Minneapolis voters will soon decide whether to shut down the police department that employed the officer who killed George Floyd last year and replace it with a Department of Public Safety that would combine the city’s public safety functions into a “comprehensive public health approach to safety.”
The ballot initiative aims to amend the City Charter. The Minneapolis Police Department’s duties would be determined by the mayor and the 13-member city council, and licensed police officers could be hired to fulfill those duties.
Rep. Ilhan Omar, Minnesota Democrat and an outspoken critic of the police force, supports the initiative, which was proposed by the Yes 4 Minneapolis PAC led by Kandace Montgomery, director of the Black Visions Collective.
The coalition’s campaign had received $1.48 million in funding as of July, according to Ballotpedia.com. The Open Society Policy Center, founded by left-wing billionaire George Soros, became its top donor after with a $500,000 contribution over the summer.
Minneapolis has more than 429,000 residents, and the proposal seeks to eliminate the minimum staffing requirement of at least one police officer per 1,000 residents, which is included in the charter.
As of Sept. 25, the Minneapolis Police Department had 250 unfilled officer positions, according to a spokesperson who said only 638 of its 888 allotted positions were filled.
As of Monday, city data show violent crime is up, albeit slightly, compared to the same time last year — rising from 4,165 incidents to 4,250.

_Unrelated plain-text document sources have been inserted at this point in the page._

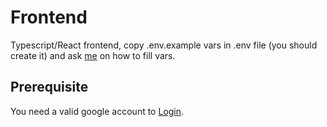 # Frontend

Typescript/React frontend, copy .env.example vars in .env file (you should create it) and ask [me](https://github.com/DrBlink7) on how to fill vars.

## Prerequisite
You need a valid google account to [Login](http://localhost:3000/).
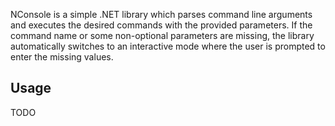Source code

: NConsole is a simple .NET library which parses command line arguments and executes the desired commands with the provided parameters. If the command name or some non-optional parameters are missing, the library automatically switches to an interactive mode where the user is prompted to enter the missing values. 

## Usage

TODO
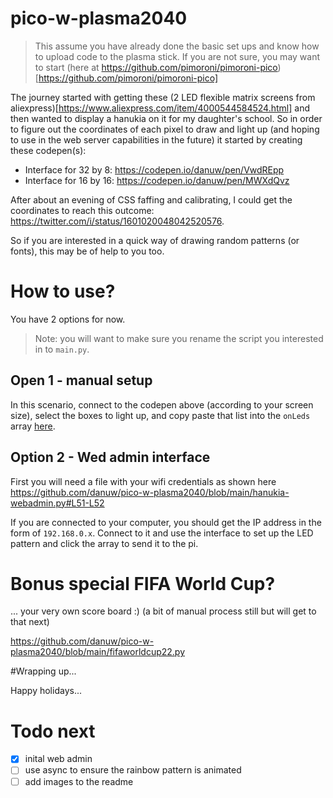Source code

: # pico-w-plasma2040

>This assume you have already done the basic set ups and know how to upload code to the plasma stick. If you are not sure, you may want to start (here at https://github.com/pimoroni/pimoroni-pico)[https://github.com/pimoroni/pimoroni-pico]

The journey started with getting these (2 LED flexible matrix screens from aliexpress)[https://www.aliexpress.com/item/4000544584524.html] and then wanted to display a hanukia on it for my daughter's school.
So in order to figure out the coordinates of each pixel to draw and light up (and hoping to use in the web server capabilities in the future) it started by creating these codepen(s):
- Interface for 32 by 8: https://codepen.io/danuw/pen/VwdREpp
- Interface for 16 by 16: https://codepen.io/danuw/pen/MWXdQvz

After about an evening of CSS faffing and calibrating, I could get the coordinates to reach this outcome: https://twitter.com/i/status/1601020048042520576. 

So if you are interested in a quick way of drawing random patterns (or fonts), this may be of help to you too.

# How to use?

You have 2 options for now.

> Note: you will want to make sure you rename the script you interested in to `main.py`.

## Open 1 - manual setup

In this scenario, connect to the codepen above (according to your screen size), select the boxes to light up, and copy paste that list into the `onLeds` array [here](https://github.com/danuw/pico-w-plasma2040/blob/main/hanukia.py#L10).

## Option 2 - Wed admin interface

First you will need a file with your wifi credentials as shown here https://github.com/danuw/pico-w-plasma2040/blob/main/hanukia-webadmin.py#L51-L52

If you are connected to your computer, you should get the IP address in the form of `192.168.0.x`. Connect to it and use the interface to set up the LED pattern and click the array to send it to the pi.

# Bonus special FIFA World Cup?

... your very own score board :) (a bit of manual process still but will get to that next)

https://github.com/danuw/pico-w-plasma2040/blob/main/fifaworldcup22.py

#Wrapping up...

Happy holidays...

# Todo next

- [X] inital web admin 
- [ ] use async to ensure the rainbow pattern is animated
- [ ] add images to the readme
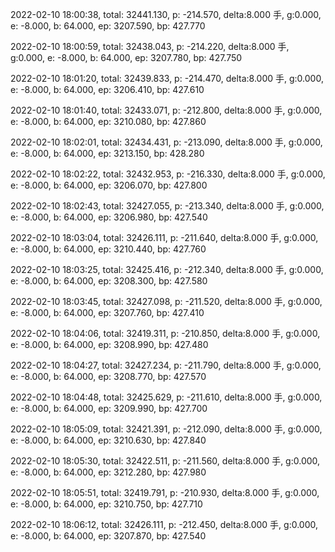 2022-02-10 18:00:38, total: 32441.130, p: -214.570, delta:8.000 手, g:0.000, e: -8.000, b: 64.000, ep: 3207.590, bp: 427.770

2022-02-10 18:00:59, total: 32438.043, p: -214.220, delta:8.000 手, g:0.000, e: -8.000, b: 64.000, ep: 3207.780, bp: 427.750

2022-02-10 18:01:20, total: 32439.833, p: -214.470, delta:8.000 手, g:0.000, e: -8.000, b: 64.000, ep: 3206.410, bp: 427.610

2022-02-10 18:01:40, total: 32433.071, p: -212.800, delta:8.000 手, g:0.000, e: -8.000, b: 64.000, ep: 3210.080, bp: 427.860

2022-02-10 18:02:01, total: 32434.431, p: -213.090, delta:8.000 手, g:0.000, e: -8.000, b: 64.000, ep: 3213.150, bp: 428.280

2022-02-10 18:02:22, total: 32432.953, p: -216.330, delta:8.000 手, g:0.000, e: -8.000, b: 64.000, ep: 3206.070, bp: 427.800

2022-02-10 18:02:43, total: 32427.055, p: -213.340, delta:8.000 手, g:0.000, e: -8.000, b: 64.000, ep: 3206.980, bp: 427.540

2022-02-10 18:03:04, total: 32426.111, p: -211.640, delta:8.000 手, g:0.000, e: -8.000, b: 64.000, ep: 3210.440, bp: 427.760

2022-02-10 18:03:25, total: 32425.416, p: -212.340, delta:8.000 手, g:0.000, e: -8.000, b: 64.000, ep: 3208.300, bp: 427.580

2022-02-10 18:03:45, total: 32427.098, p: -211.520, delta:8.000 手, g:0.000, e: -8.000, b: 64.000, ep: 3207.760, bp: 427.410

2022-02-10 18:04:06, total: 32419.311, p: -210.850, delta:8.000 手, g:0.000, e: -8.000, b: 64.000, ep: 3208.990, bp: 427.480

2022-02-10 18:04:27, total: 32427.234, p: -211.790, delta:8.000 手, g:0.000, e: -8.000, b: 64.000, ep: 3208.770, bp: 427.570

2022-02-10 18:04:48, total: 32425.629, p: -211.610, delta:8.000 手, g:0.000, e: -8.000, b: 64.000, ep: 3209.990, bp: 427.700

2022-02-10 18:05:09, total: 32421.391, p: -212.090, delta:8.000 手, g:0.000, e: -8.000, b: 64.000, ep: 3210.630, bp: 427.840

2022-02-10 18:05:30, total: 32422.511, p: -211.560, delta:8.000 手, g:0.000, e: -8.000, b: 64.000, ep: 3212.280, bp: 427.980

2022-02-10 18:05:51, total: 32419.791, p: -210.930, delta:8.000 手, g:0.000, e: -8.000, b: 64.000, ep: 3210.750, bp: 427.710

2022-02-10 18:06:12, total: 32426.111, p: -212.450, delta:8.000 手, g:0.000, e: -8.000, b: 64.000, ep: 3207.870, bp: 427.540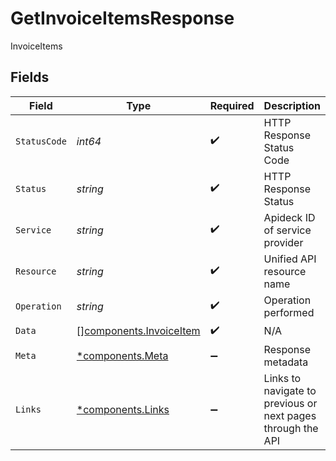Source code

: # GetInvoiceItemsResponse

InvoiceItems


## Fields

| Field                                                              | Type                                                               | Required                                                           | Description                                                        | Example                                                            |
| ------------------------------------------------------------------ | ------------------------------------------------------------------ | ------------------------------------------------------------------ | ------------------------------------------------------------------ | ------------------------------------------------------------------ |
| `StatusCode`                                                       | *int64*                                                            | :heavy_check_mark:                                                 | HTTP Response Status Code                                          | 200                                                                |
| `Status`                                                           | *string*                                                           | :heavy_check_mark:                                                 | HTTP Response Status                                               | OK                                                                 |
| `Service`                                                          | *string*                                                           | :heavy_check_mark:                                                 | Apideck ID of service provider                                     | xero                                                               |
| `Resource`                                                         | *string*                                                           | :heavy_check_mark:                                                 | Unified API resource name                                          | invoice-items                                                      |
| `Operation`                                                        | *string*                                                           | :heavy_check_mark:                                                 | Operation performed                                                | all                                                                |
| `Data`                                                             | [][components.InvoiceItem](../../models/components/invoiceitem.md) | :heavy_check_mark:                                                 | N/A                                                                |                                                                    |
| `Meta`                                                             | [*components.Meta](../../models/components/meta.md)                | :heavy_minus_sign:                                                 | Response metadata                                                  |                                                                    |
| `Links`                                                            | [*components.Links](../../models/components/links.md)              | :heavy_minus_sign:                                                 | Links to navigate to previous or next pages through the API        |                                                                    |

The police-only model for community safety, it says, should be replaced so officers “can perform the duties they are trained and disciplined to do for specific situations that the community, local leaders, experts and professionals decide together, while many other roles can be filled by those better suited for certain interventions and prevention of harm.”

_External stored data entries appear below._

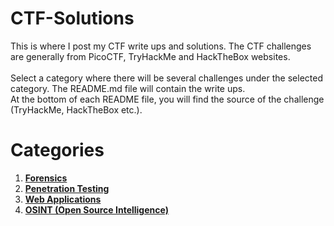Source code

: # CTF-Solutions

This is where I post my CTF write ups and solutions. The CTF challenges are generally from PicoCTF, TryHackMe and HackTheBox websites. <br>
<br>
Select a category where there will be several challenges under the selected category. The README.md file will contain the write ups.
<br>
At the bottom of each README file, you will find the source of the challenge (TryHackMe, HackTheBox etc.).

# Categories
1. **[Forensics](Forensics/)**
2. **[Penetration Testing](PenTesting/)**
3. **[Web Applications](WebApplications/)**
4. **[OSINT (Open Source Intelligence)](OSIT/)**

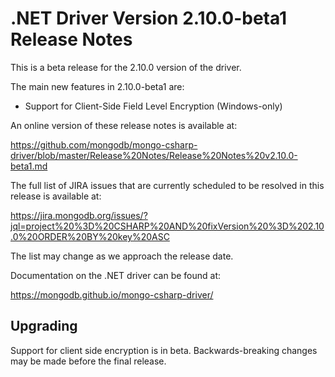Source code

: # .NET Driver Version 2.10.0-beta1 Release Notes

This is a beta release for the 2.10.0 version of the driver.

The main new features in 2.10.0-beta1 are:

* Support for Client-Side Field Level Encryption (Windows-only)

An online version of these release notes is available at:

https://github.com/mongodb/mongo-csharp-driver/blob/master/Release%20Notes/Release%20Notes%20v2.10.0-beta1.md

The full list of JIRA issues that are currently scheduled to be resolved in this release is available at:

https://jira.mongodb.org/issues/?jql=project%20%3D%20CSHARP%20AND%20fixVersion%20%3D%202.10.0%20ORDER%20BY%20key%20ASC

The list may change as we approach the release date.

Documentation on the .NET driver can be found at:

https://mongodb.github.io/mongo-csharp-driver/

## Upgrading

Support for client side encryption is in beta. Backwards-breaking changes may be made before the final release.
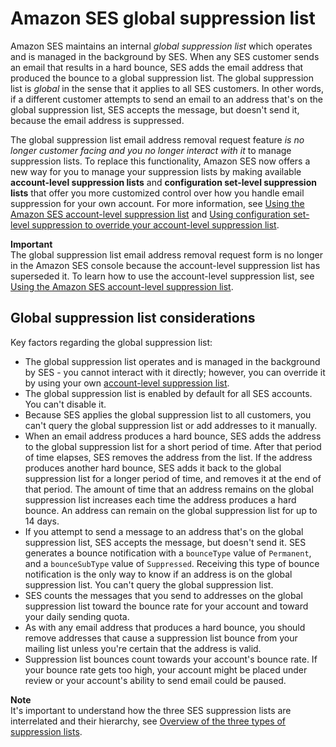 # Amazon SES global suppression list<a name="sending-email-global-suppression-list"></a>

Amazon SES maintains an internal *global suppression list* which operates and is managed in the background by SES\. When any SES customer sends an email that results in a hard bounce, SES adds the email address that produced the bounce to a global suppression list\. The global suppression list is *global* in the sense that it applies to all SES customers\. In other words, if a different customer attempts to send an email to an address that's on the global suppression list, SES accepts the message, but doesn't send it, because the email address is suppressed\.

The global suppression list email address removal request feature *is no longer customer facing and you no longer interact with it* to manage suppression lists\. To replace this functionality, Amazon SES now offers a new way for you to manage your suppression lists by making available **account\-level suppression lists** and **configuration set\-level suppression lists** that offer you more customized control over how you handle email suppression for your own account\. For more information, see [Using the Amazon SES account\-level suppression list](sending-email-suppression-list.md) and [Using configuration set\-level suppression to override your account\-level suppression list](sending-email-suppression-list-config-level.md)\.

**Important**  
The global suppression list email address removal request form is no longer in the Amazon SES console because the account\-level suppression list has superseded it\. To learn how to use the account\-level suppression list, see [Using the Amazon SES account\-level suppression list](sending-email-suppression-list.md)\.

## Global suppression list considerations<a name="sending-email-global-suppression-list-considerations"></a>

Key factors regarding the global suppression list:
+ The global suppression list operates and is managed in the background by SES \- you cannot interact with it directly; however, you can override it by using your own [account\-level suppression list](sending-email-suppression-list.md)\.
+ The global suppression list is enabled by default for all SES accounts\. You can't disable it\.
+ Because SES applies the global suppression list to all customers, you can't query the global suppression list or add addresses to it manually\.
+ When an email address produces a hard bounce, SES adds the address to the global suppression list for a short period of time\. After that period of time elapses, SES removes the address from the list\. If the address produces another hard bounce, SES adds it back to the global suppression list for a longer period of time, and removes it at the end of that period\. The amount of time that an address remains on the global suppression list increases each time the address produces a hard bounce\. An address can remain on the global suppression list for up to 14 days\.
+ If you attempt to send a message to an address that's on the global suppression list, SES accepts the message, but doesn't send it\. SES generates a bounce notification with a `bounceType` value of `Permanent`, and a `bounceSubType` value of `Suppressed`\. Receiving this type of bounce notification is the only way to know if an address is on the global suppression list\. You can't query the global suppression list\.
+ SES counts the messages that you send to addresses on the global suppression list toward the bounce rate for your account and toward your daily sending quota\.
+ As with any email address that produces a hard bounce, you should remove addresses that cause a suppression list bounce from your mailing list unless you're certain that the address is valid\.
+ Suppression list bounces count towards your account's bounce rate\. If your bounce rate gets too high, your account might be placed under review or your account's ability to send email could be paused\.

**Note**  
It's important to understand how the three SES suppression lists are interrelated and their hierarchy, see [Overview of the three types of suppression lists](lists-and-subscriptions.md#3-suppression-overview)\.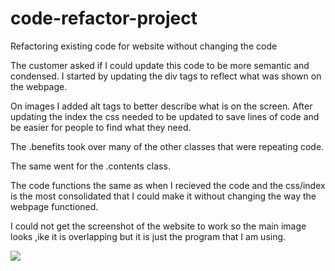 # code-refactor-project
Refactoring existing code for website without changing the code

The customer asked if I could update this code to be more semantic and condensed. I started by updating the div tags to reflect what was shown on the webpage.

On images I added alt tags to better describe what is on the screen.
After updating the index the css needed to be updated to save lines of code and be easier for people to find what they need.

The .benefits took over many of the other classes that were repeating code.

The same went for the .contents class.

The code functions the same as when I recieved the code and the css/index is the most consolidated that I could make it without changing the way the webpage functioned.

I could not get the screenshot of the website to work so the main image looks ,ike it is overlapping but it is just the program that I am using.

<img src="assets/images/code-refactor-webpage-ss.png"></img>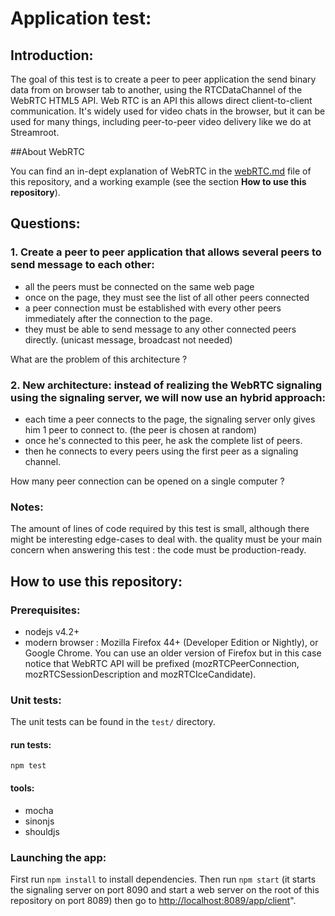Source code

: # Application test:

## Introduction:

The goal of this test is to create a peer to peer application the send binary data from on browser tab to another, using the RTCDataChannel of the WebRTC HTML5 API.
Web RTC is an API this allows direct client-to-client communication. It's widely used for video chats in the browser, but it can be used for many things, including peer-to-peer video delivery like we do at Streamroot. 

##About WebRTC 

You can find an in-dept explanation of WebRTC in the [webRTC.md](webRTC.md) file of this repository, and a working example (see the section **How to use this repository**).

## Questions:

### 1. Create a peer to peer application that allows several peers to send message to each other: 
- all the peers must be connected on the same web page
- once on the page, they must see the list of all other peers connected
- a peer connection must be established with every other peers immediately after the connection to the page. 
- they must be able to send message to any other connected peers directly. (unicast message, broadcast not needed)

What are the problem of this architecture ?

### 2. New architecture: instead of realizing the WebRTC signaling using the signaling server, we will now use an hybrid approach:
- each time a peer connects to the page, the signaling server only gives him 1 peer to connect to. (the peer is chosen at random)
- once he's connected to this peer, he ask the complete  list of peers.
- then he connects to every peers using the first peer as a signaling channel.

How many peer connection can be opened on a single computer ?

### Notes:
The amount of lines of code required by this test is small, although there might be interesting edge-cases to deal with.
the quality must be your main concern when answering this test : the code must be production-ready.

## How to use this repository:

### Prerequisites:
- nodejs v4.2+
- modern browser : Mozilla Firefox 44+ (Developer Edition or Nightly), or Google Chrome. You can use an older version of Firefox but in this case notice that WebRTC API will be prefixed (mozRTCPeerConnection, mozRTCSessionDescription and mozRTCIceCandidate).

### Unit tests:
The unit tests can be found in the `test/` directory.
#### run tests:
`npm test`

#### tools:
- mocha
- sinonjs
- shouldjs

### Launching the app:
First run `npm install` to install dependencies.
Then run `npm start` (it starts the signaling server on port 8090 and start a web server on the root of this repository on port 8089) then go to [http://localhost:8089/app/client](http://localhost:8089/app/client)".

“Minneapolis is likely seen as a progressive experiment by the Open Society Policy Center, ignoring the consequences for the people who live and work in the city,” said Betsy Brantner Smith, spokesperson for the National Police Association.
Ms. Brantner Smith, a retired police sergeant, said it would be “naive” to think the initiative would improve conditions in the city and the push to replace MPD stems from the “false narrative that police officers are the ones responsible for the violence that befalls the public.”

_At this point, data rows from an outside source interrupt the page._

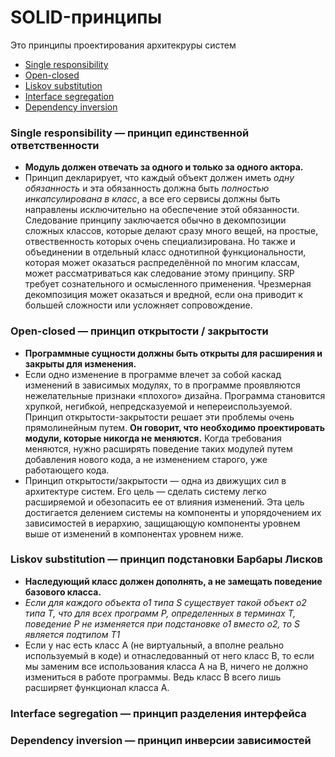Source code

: # SOLID-принципы
Это принципы проектирования архитекруры систем

- [Single responsibility](#single)
- [Open-closed](#open)
- [Liskov substitution](#liskov)
- [Interface segregation](#interface)
- [Dependency inversion](#dependency)

### <a name="single"></a> Single responsibility — принцип единственной ответственности
+ **Модуль должен отвечать за одного и только за одного актора.**
+ Принцип декларирует, что каждый объект должен иметь *одну обязанность* и эта обязанность должна быть *полностью инкапсулирована в класс*, а все его сервисы должны быть направлены исключительно на обеспечение этой обязанности.
Следование принципу заключается обычно в декомпозиции сложных классов, которые делают сразу много вещей, на простые, отвественность которых очень специализирована. Но также и объединении в отдельный класс однотипной функциональности, которая может оказаться распределённой по многим классам, может рассматриваться как следование этому принципу.
SRP требует сознательного и осмысленного применения. Чрезмерная декомпозиция может оказаться и вредной, если она приводит к большей сложности или усложняет сопровождение.

### <a name="open"></a> Open-closed — принцип открытости / закрытости
+ **Программные сущности должны быть открыты для расширения и закрыты для изменения.**
+ Если одно изменение в программе влечет за собой каскад изменений в зависимых модулях, то в программе проявляются нежелательные признаки «плохого» дизайна.
Программа становится хрупкой, негибкой, непредсказуемой и непереиспользуемой. Принцип открытости-закрытости решает эти проблемы очень прямолинейным путем. **Он говорит, что необходимо проектировать модули, которые никогда не меняются.** Когда требования меняются, нужно расширять поведение таких модулей путем добавления нового кода, а не изменением старого, уже работающего кода.
+ Принцип открытости/закрытости — одна из движущих сил в архитектуре систем. Его цель — сделать систему легко расширяемой и обезопасить ее от влияния изменений. Эта цель достигается делением системы на компоненты и упорядочением их зависимостей в иерархию, защищающую компоненты уровнем выше от изменений в компонентах уровнем ниже.

### <a name="liskov"></a> Liskov substitution — принцип подстановки Барбары Лисков
+ **Наследующий класс должен дополнять, а не замещать поведение базового класса.**
+ *Если для каждого объекта o1 типа S существует такой объект o2 типа T, что для всех программ P, определенных в терминах T, поведение P не изменяется при подстановке o1 вместо o2, то S является подтипом T1*
+ Если у нас есть класс A (не виртуальный, а вполне реально используемый в коде) и отнаследованный от него класс B, то если мы заменим все использования класса A на B, ничего не должно измениться в работе программы. Ведь класс B всего лишь расширяет функционал класса A.

### <a name="interface"></a> Interface segregation — принцип разделения интерфейса


### <a name="dependency"></a> Dependency inversion — принцип инверсии зависимостей
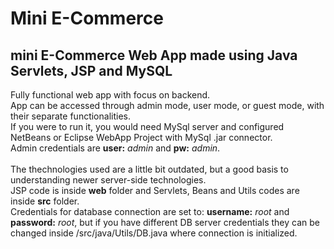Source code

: # Mini E-Commerce

 mini E-Commerce Web App made using Java Servlets, JSP and MySQL
----------
Fully functional web app with focus on backend.<br>
App can be accessed through admin mode, user mode, or guest mode, with their separate functionalities.<br>
If you were to run it, you would need MySql server and configured NetBeans or Eclipse WebApp Project with MySql .jar connector.<br>
Admin credentials are <b>user:</b> <i>admin</i> and <b>pw:</b> <i>admin</i>.<br><br>
The thechnologies used are a little bit outdated, but a good basis to understanding newer server-side technologies.<br>
JSP code is inside <b>web</b> folder and Servlets, Beans and Utils codes are inside <b>src</b> folder.<br>
Credentials for database connection are set to: <b>username:</b> <i>root</i> and <b>password:</b> <i>root</i>, but if you have different DB server credentials they can be changed inside /src/java/Utils/DB.java where connection is initialized.
                                                       
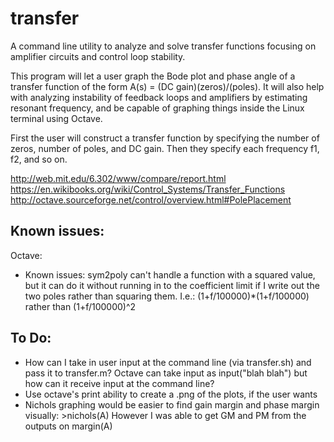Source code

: transfer
========
A command line utility to analyze and solve transfer functions focusing on amplifier circuits and control loop stability.

This program will let a user graph the Bode plot and phase angle of a transfer function of the form A(s) = (DC gain)(zeros)/(poles). It will also help with analyzing instability of feedback loops and amplifiers by estimating resonant frequency, and be capable of graphing things inside the Linux terminal using Octave. 

First the user will construct a transfer function by specifying the number of zeros, number of poles, and DC gain. Then they specify each frequency f1, f2, and so on.

http://web.mit.edu/6.302/www/compare/report.html
https://en.wikibooks.org/wiki/Control_Systems/Transfer_Functions
http://octave.sourceforge.net/control/overview.html#PolePlacement


Known issues:
-------------
Octave:
* Known issues: sym2poly can't handle a function with a squared value, but it can do it without 
running in to the coefficient limit if I write out the two poles rather than squaring them.
I.e.: (1+f/100000)*(1+f/100000) rather than (1+f/100000)^2

To Do:
------
* How can I take in user input at the command line (via transfer.sh) and pass it to transfer.m?
Octave can take input as input("blah blah") but how can it receive input at the command line?
* Use octave's print ability to create a .png of the plots, if the user wants
* Nichols graphing would be easier to find gain margin and phase margin visually: >nichols(A)
However I was able to get GM and PM from the outputs on margin(A)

State Attorney General Keith Ellison, a Democrat, tweeted in August that “as a resident of [Minneapolis] where George Floyd’s murder sparked a national call for real reform, I will vote yes for greater public safety and more human rights for all.”
“Fundamentally, communities across [Minneapolis] need and want the possibility for reform and accountability, which the current charter blocks by locking us into an outdated model for law enforcement and safety,” Mr. Ellison tweeted. “They want to end the cycle of inaction.”
If voters approve the ballot measure, the Department of Public Safety would be funded with the police department budget, which is currently $164 million, about 15% less than the $193 million budget approved in 2020.
Additionally, police Chief Medaria Arradondo would be ousted, and the new agency would be led by a commissioner appointed by Democratic Mayor Jacob Frey.
Mr. Frey, who exercises ultimate control and oversight of the police force, does not like that he would be forced to share control of a Department of Public Safety.
“It would have the city council control the police department,” the mayor said in a July interview with CBS4-TV. “It would have the chief of police or the head of public safety report to 14 different people — 13 council members and the mayor — and it substantially reduces accountability.”
Chief Arradondo echoed those sentiments during an August news conference, saying the change would add more “layers of bureaucracy” and would be “wholly unbearable” for any law enforcement leader.
A similar proposal surfaced last summer, under which the police department would be replaced by a “Department of Community Safety and Violence Prevention.” It initially had support from the majority of the City Council, but it fizzled out after a city commission voted against.